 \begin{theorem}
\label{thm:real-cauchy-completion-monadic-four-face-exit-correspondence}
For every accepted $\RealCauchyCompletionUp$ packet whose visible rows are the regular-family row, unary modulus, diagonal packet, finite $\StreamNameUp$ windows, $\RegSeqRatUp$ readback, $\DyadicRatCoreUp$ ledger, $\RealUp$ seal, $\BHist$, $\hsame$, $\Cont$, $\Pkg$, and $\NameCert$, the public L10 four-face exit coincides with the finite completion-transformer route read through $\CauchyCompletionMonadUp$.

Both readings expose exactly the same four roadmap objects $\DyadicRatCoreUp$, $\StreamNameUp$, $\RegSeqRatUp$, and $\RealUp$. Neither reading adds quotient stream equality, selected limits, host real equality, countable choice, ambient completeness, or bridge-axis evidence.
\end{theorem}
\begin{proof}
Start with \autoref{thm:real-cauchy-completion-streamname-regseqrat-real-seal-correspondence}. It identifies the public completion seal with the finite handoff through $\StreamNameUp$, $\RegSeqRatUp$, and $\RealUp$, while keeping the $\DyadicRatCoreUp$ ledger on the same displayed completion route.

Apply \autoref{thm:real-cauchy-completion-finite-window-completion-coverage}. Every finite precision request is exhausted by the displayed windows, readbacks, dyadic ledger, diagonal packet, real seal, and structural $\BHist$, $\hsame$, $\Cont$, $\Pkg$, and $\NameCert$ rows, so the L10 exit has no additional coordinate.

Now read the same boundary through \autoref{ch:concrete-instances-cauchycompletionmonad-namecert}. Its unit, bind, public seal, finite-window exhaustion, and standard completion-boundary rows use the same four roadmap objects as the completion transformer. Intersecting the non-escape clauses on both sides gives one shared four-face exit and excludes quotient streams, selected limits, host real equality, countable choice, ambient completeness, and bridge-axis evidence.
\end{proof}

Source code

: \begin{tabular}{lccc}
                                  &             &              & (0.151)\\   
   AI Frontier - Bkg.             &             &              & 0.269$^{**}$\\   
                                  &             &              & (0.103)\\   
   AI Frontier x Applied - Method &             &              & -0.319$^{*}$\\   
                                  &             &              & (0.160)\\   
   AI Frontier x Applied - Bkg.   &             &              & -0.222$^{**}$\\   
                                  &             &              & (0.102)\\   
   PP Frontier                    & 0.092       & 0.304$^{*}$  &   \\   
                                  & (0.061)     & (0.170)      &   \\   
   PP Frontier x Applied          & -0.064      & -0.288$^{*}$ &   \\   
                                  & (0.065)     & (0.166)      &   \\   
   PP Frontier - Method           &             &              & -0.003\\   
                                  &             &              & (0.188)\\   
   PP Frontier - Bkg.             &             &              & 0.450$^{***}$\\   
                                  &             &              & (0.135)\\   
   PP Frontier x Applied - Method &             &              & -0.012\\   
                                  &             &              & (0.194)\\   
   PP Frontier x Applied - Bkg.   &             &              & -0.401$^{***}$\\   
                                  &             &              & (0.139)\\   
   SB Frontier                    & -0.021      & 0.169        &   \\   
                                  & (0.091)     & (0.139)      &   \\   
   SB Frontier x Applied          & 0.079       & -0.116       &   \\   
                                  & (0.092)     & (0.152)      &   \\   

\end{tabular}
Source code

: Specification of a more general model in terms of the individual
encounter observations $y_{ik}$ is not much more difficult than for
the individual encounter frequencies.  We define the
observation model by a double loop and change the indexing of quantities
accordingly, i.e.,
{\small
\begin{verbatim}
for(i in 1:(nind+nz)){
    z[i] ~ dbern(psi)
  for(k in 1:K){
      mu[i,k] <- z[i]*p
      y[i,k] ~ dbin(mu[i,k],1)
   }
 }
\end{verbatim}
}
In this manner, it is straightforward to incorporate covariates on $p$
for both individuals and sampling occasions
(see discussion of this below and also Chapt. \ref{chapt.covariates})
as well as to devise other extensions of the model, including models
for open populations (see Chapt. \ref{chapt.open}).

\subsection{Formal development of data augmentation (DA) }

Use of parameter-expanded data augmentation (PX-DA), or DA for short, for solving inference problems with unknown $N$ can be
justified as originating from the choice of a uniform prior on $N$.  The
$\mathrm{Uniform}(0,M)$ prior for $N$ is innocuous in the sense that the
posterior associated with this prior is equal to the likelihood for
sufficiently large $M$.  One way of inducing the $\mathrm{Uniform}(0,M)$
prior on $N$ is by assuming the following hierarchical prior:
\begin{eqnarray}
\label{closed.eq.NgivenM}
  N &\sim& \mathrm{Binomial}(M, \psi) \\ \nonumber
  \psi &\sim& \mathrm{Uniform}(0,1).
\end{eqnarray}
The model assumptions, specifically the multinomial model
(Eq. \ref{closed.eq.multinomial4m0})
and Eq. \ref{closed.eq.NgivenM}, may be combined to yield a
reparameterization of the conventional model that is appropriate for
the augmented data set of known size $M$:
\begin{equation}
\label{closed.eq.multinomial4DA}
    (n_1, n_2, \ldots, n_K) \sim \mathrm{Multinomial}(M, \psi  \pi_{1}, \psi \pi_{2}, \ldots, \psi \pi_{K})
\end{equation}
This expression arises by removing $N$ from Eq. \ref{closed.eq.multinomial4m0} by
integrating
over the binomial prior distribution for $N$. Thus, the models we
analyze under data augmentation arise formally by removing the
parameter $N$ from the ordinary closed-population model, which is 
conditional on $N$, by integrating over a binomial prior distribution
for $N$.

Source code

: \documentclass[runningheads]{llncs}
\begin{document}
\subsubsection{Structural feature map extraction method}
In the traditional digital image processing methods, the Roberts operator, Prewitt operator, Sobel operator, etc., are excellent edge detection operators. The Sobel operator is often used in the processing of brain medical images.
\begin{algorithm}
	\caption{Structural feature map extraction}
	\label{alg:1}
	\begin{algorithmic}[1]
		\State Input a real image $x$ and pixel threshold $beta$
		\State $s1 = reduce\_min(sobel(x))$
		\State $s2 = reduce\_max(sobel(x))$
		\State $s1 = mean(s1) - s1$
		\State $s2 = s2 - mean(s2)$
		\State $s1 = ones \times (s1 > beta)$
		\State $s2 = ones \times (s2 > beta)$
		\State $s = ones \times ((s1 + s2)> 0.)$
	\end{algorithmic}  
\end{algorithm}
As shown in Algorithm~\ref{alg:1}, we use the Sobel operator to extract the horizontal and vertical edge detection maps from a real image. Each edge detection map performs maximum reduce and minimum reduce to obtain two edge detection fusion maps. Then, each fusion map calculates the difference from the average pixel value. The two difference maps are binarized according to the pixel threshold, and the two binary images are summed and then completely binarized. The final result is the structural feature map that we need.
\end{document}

================

**TASK TO CARRY OUT:** Which lines of the material contain "packet"? List them.

**ANSWER FOR THIS EXERCISE:**
For every accepted $\RealCauchyCompletionUp$ packet whose visible rows are the regular-family row, unary modulus, diagonal packet, finite $\StreamNameUp$ windows, $\RegSeqRatUp$ readback, $\DyadicRatCoreUp$ ledger, $\RealUp$ seal, $\BHist$, $\hsame$, $\Cont$, $\Pkg$, and $\NameCert$, the public L10 four-face exit coincides with the finite completion-transformer route read through $\CauchyCompletionMonadUp$.
Apply \autoref{thm:real-cauchy-completion-finite-window-completion-coverage}. Every finite precision request is exhausted by the displayed windows, readbacks, dyadic ledger, diagonal packet, real seal, and structural $\BHist$, $\hsame$, $\Cont$, $\Pkg$, and $\NameCert$ rows, so the L10 exit has no additional coordinate.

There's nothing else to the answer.